This exercise asks for every record to be output again exactly.

Given records.
== == ==
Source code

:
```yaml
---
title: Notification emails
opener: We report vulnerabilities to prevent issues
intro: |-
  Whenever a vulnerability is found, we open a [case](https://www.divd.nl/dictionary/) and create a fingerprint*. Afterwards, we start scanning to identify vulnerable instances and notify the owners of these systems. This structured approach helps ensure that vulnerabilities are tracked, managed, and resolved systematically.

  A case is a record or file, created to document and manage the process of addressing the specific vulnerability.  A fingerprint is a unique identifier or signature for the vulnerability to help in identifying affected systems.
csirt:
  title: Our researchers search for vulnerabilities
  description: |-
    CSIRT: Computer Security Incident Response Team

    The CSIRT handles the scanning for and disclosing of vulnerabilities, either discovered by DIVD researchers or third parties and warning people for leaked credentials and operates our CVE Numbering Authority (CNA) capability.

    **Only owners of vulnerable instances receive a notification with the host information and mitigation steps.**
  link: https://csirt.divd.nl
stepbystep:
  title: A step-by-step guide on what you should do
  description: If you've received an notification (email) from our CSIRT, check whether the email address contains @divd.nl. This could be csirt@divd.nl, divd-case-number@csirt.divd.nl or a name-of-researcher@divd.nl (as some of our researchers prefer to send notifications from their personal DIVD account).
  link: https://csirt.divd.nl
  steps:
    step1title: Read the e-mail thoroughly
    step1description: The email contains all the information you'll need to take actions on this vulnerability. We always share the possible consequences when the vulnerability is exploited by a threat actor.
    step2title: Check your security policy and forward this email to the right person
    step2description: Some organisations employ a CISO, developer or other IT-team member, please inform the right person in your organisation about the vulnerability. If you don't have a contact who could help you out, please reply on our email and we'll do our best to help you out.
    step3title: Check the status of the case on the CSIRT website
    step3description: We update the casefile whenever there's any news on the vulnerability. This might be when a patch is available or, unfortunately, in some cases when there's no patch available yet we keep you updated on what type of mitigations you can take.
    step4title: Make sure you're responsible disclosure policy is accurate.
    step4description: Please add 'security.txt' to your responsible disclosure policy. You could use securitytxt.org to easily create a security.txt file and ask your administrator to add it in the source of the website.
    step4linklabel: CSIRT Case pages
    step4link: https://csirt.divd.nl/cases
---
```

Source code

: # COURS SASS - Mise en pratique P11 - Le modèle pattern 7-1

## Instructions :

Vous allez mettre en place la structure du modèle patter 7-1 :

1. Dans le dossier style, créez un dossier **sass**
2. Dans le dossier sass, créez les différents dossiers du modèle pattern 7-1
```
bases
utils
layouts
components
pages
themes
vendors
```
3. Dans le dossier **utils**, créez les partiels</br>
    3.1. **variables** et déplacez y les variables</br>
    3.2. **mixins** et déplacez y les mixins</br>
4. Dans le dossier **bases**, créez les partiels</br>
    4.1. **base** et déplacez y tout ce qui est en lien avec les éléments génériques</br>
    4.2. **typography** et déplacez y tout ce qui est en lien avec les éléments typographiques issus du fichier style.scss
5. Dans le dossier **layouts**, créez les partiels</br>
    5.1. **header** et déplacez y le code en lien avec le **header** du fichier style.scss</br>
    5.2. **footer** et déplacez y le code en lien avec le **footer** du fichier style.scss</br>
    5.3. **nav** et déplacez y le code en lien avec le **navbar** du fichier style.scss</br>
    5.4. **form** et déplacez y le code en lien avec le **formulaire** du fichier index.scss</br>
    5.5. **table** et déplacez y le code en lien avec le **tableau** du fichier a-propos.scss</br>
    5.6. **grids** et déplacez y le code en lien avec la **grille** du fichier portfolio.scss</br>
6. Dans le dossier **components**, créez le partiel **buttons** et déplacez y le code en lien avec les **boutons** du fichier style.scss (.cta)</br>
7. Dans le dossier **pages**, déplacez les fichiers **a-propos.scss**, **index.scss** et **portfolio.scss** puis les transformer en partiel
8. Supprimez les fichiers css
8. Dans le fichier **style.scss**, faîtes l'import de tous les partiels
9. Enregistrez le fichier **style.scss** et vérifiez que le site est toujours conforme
== == ==
Exercise solution.
Source code

:
```yaml
---
title: Notification emails
opener: We report vulnerabilities to prevent issues
intro: |-
  Whenever a vulnerability is found, we open a [case](https://www.divd.nl/dictionary/) and create a fingerprint*. Afterwards, we start scanning to identify vulnerable instances and notify the owners of these systems. This structured approach helps ensure that vulnerabilities are tracked, managed, and resolved systematically.

  A case is a record or file, created to document and manage the process of addressing the specific vulnerability.  A fingerprint is a unique identifier or signature for the vulnerability to help in identifying affected systems.
csirt:
  title: Our researchers search for vulnerabilities
  description: |-
    CSIRT: Computer Security Incident Response Team

    The CSIRT handles the scanning for and disclosing of vulnerabilities, either discovered by DIVD researchers or third parties and warning people for leaked credentials and operates our CVE Numbering Authority (CNA) capability.

    **Only owners of vulnerable instances receive a notification with the host information and mitigation steps.**
  link: https://csirt.divd.nl
stepbystep:
  title: A step-by-step guide on what you should do
  description: If you've received an notification (email) from our CSIRT, check whether the email address contains @divd.nl. This could be csirt@divd.nl, divd-case-number@csirt.divd.nl or a name-of-researcher@divd.nl (as some of our researchers prefer to send notifications from their personal DIVD account).
  link: https://csirt.divd.nl
  steps:
    step1title: Read the e-mail thoroughly
    step1description: The email contains all the information you'll need to take actions on this vulnerability. We always share the possible consequences when the vulnerability is exploited by a threat actor.
    step2title: Check your security policy and forward this email to the right person
    step2description: Some organisations employ a CISO, developer or other IT-team member, please inform the right person in your organisation about the vulnerability. If you don't have a contact who could help you out, please reply on our email and we'll do our best to help you out.
    step3title: Check the status of the case on the CSIRT website
    step3description: We update the casefile whenever there's any news on the vulnerability. This might be when a patch is available or, unfortunately, in some cases when there's no patch available yet we keep you updated on what type of mitigations you can take.
    step4title: Make sure you're responsible disclosure policy is accurate.
    step4description: Please add 'security.txt' to your responsible disclosure policy. You could use securitytxt.org to easily create a security.txt file and ask your administrator to add it in the source of the website.
    step4linklabel: CSIRT Case pages
    step4link: https://csirt.divd.nl/cases
---
```

Source code

: # COURS SASS - Mise en pratique P11 - Le modèle pattern 7-1

## Instructions :

Vous allez mettre en place la structure du modèle patter 7-1 :

1. Dans le dossier style, créez un dossier **sass**
2. Dans le dossier sass, créez les différents dossiers du modèle pattern 7-1
```
bases
utils
layouts
components
pages
themes
vendors
```
3. Dans le dossier **utils**, créez les partiels</br>
    3.1. **variables** et déplacez y les variables</br>
    3.2. **mixins** et déplacez y les mixins</br>
4. Dans le dossier **bases**, créez les partiels</br>
    4.1. **base** et déplacez y tout ce qui est en lien avec les éléments génériques</br>
    4.2. **typography** et déplacez y tout ce qui est en lien avec les éléments typographiques issus du fichier style.scss
5. Dans le dossier **layouts**, créez les partiels</br>
    5.1. **header** et déplacez y le code en lien avec le **header** du fichier style.scss</br>
    5.2. **footer** et déplacez y le code en lien avec le **footer** du fichier style.scss</br>
    5.3. **nav** et déplacez y le code en lien avec le **navbar** du fichier style.scss</br>
    5.4. **form** et déplacez y le code en lien avec le **formulaire** du fichier index.scss</br>
    5.5. **table** et déplacez y le code en lien avec le **tableau** du fichier a-propos.scss</br>
    5.6. **grids** et déplacez y le code en lien avec la **grille** du fichier portfolio.scss</br>
6. Dans le dossier **components**, créez le partiel **buttons** et déplacez y le code en lien avec les **boutons** du fichier style.scss (.cta)</br>
7. Dans le dossier **pages**, déplacez les fichiers **a-propos.scss**, **index.scss** et **portfolio.scss** puis les transformer en partiel
8. Supprimez les fichiers css
8. Dans le fichier **style.scss**, faîtes l'import de tous les partiels
9. Enregistrez le fichier **style.scss** et vérifiez que le site est toujours conforme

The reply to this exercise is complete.